HOUSTON -- Well, the reviews are in. Not About Nightingales, an obscure early effort by Tennessee Williams being given its world premiere by the Royal National Theatre of Great Britain and Corin and Vanessa Redgrave's Moving Theatre, in association with Houston's Alley Theatre, received enthusiastic notices.
At least says Houston radio personality Dean Dalton. This past week, the host of "The Morning Show" on KUHF 88.7 FM, a nonprofit station licensed to the University of Houston, was over England offering reports about the show and about the three Alley actors, James Black, Sherri Parker Lee, and Noble Shropshire, who are part of the international cast. With nearly 200,000 listeners, KUHF has the largest audience for classical music and National Public Radio news in Texas, and Dalton was the only Houston media person covering the goings-on first-hand. "It's not an easy evening at the theater," Dalton told listeners last Friday, March 6, the day after the show had opened at the National's Cottesloe Theatre in London (it runs through May). "But it's a great evening at the theater."

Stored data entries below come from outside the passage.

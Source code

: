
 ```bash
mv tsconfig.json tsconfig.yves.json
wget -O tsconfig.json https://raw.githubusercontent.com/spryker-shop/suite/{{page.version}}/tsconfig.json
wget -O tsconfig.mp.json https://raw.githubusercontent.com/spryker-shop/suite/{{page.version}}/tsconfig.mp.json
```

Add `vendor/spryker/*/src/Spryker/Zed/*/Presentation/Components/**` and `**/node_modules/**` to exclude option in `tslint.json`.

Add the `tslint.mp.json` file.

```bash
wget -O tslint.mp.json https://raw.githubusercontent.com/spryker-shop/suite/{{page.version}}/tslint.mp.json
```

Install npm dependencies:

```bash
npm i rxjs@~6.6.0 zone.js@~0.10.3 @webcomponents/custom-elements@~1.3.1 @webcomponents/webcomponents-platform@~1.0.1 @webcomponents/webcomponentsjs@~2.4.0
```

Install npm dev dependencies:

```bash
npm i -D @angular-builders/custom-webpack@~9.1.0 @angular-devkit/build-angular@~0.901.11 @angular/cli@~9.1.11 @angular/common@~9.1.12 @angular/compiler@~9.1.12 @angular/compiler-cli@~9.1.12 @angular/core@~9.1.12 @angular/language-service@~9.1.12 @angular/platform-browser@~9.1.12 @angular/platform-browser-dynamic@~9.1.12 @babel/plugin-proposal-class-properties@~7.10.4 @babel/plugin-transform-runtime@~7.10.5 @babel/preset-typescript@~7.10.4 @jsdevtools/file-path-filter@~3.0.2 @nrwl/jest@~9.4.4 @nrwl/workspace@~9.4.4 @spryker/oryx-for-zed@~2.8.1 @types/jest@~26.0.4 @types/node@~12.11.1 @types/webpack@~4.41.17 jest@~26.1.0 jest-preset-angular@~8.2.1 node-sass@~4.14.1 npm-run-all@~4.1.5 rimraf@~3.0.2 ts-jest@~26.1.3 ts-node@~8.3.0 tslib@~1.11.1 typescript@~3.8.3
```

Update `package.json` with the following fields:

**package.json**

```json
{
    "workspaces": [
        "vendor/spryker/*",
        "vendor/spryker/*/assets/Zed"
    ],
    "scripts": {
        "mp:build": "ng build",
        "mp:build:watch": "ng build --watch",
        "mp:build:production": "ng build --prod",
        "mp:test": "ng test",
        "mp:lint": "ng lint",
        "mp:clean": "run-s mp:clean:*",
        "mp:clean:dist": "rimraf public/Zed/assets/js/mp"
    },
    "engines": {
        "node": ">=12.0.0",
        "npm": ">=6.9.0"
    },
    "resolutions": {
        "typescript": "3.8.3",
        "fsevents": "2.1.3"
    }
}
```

Not About Nightingales was written in 1938 when Williams was in his late twenties and a playwrighting student at University of Iowa, and when he still went by his given first name, Tom. A prison drama arguing against inhumane conditions, it is based on actual events involving rebellious inmates, a hunger strike, and sadistic punishment. It was discovered by Vanessa Redgrave at the Harry Ransom Humanities Research Center on the campus of The University of Texas at Austin; the Ranson Center houses extensive Williams archives, including manuscripts form approximately 1,000 works. Redgrave came across it in 1996 while in Houston during the first collaboration between the Alley and Moving Theatres: repertory productions of Julius Caesar and Antony and Cleopatra.Not About Nightingales marks the Alley's initial relationship with the Royal National.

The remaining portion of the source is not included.